De su obrador llegaron a salir más de dos mil obras tasadas a la medida de la participación del maestro, quien reunió hasta una treintena de colaboradores, cada uno con su ocupación. El taller de Rubens es una de esas exposiciones con alma de escuela. Más que apabullar al espectador con una acumulación de lienzos soberbios, propone una lección en torno a cómo pintaba el artista, en qué consistía el trabajo del obrador y cuál era la organización de aquella factoría creativa radicada en Amberes, que hoy puede visitarse por ocho euros (la entrada general). 

El óleo ‘Filopómenes descubierto’ (1609-1610), de Rubens, quien contó con Frans Snyders para pintar los animales y las frutas. MUSEO DEL PRADO

Rubens queda representado, pues, como lo que fue: un pintor con ribetes de genialidad al frente de un negocio de producción de obra plástica, casi al modo de las marcas de moda o los estudios de arquitectura actuales. Una suerte de empresario de sí mismo que fundó en la pintura una estética por la que hizo pasar el arte de su tiempo y donde se convirtió en una rareza, en una excepción, en un hallazgo fuera de horma.

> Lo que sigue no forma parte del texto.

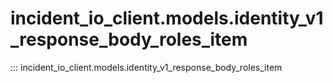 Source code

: # incident_io_client.models.identity_v1_response_body_roles_item

::: incident_io_client.models.identity_v1_response_body_roles_item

La muestra, que se podrá visitar hasta el próximo 16 de febrero, está compuesta por más de treinta obras que dan cabida a pinturas realizadas íntegramente por el maestro, otras ejecutadas por sus ayudantes y algunas más, en los que solo el ojo experto es capaz de discernir el grado de aportación del artista y sus discípulos. Aunque tasados según el grado de participación de Rubens, todos eran productos de su marca.  A esta labor divulgativa contribuye una escenificación del taller del pintor, que incluye todas las herramientas necesarias para su trabajo –pinceles, paletas, telas, tablas, caballetes, tientos…–, así como algunos elementos que evocan al pintor flamenco, como una capa y un sombrero inspirados en retratos suyos, además del olor de la trementina, uno de los más presentes en los antiguos obradores.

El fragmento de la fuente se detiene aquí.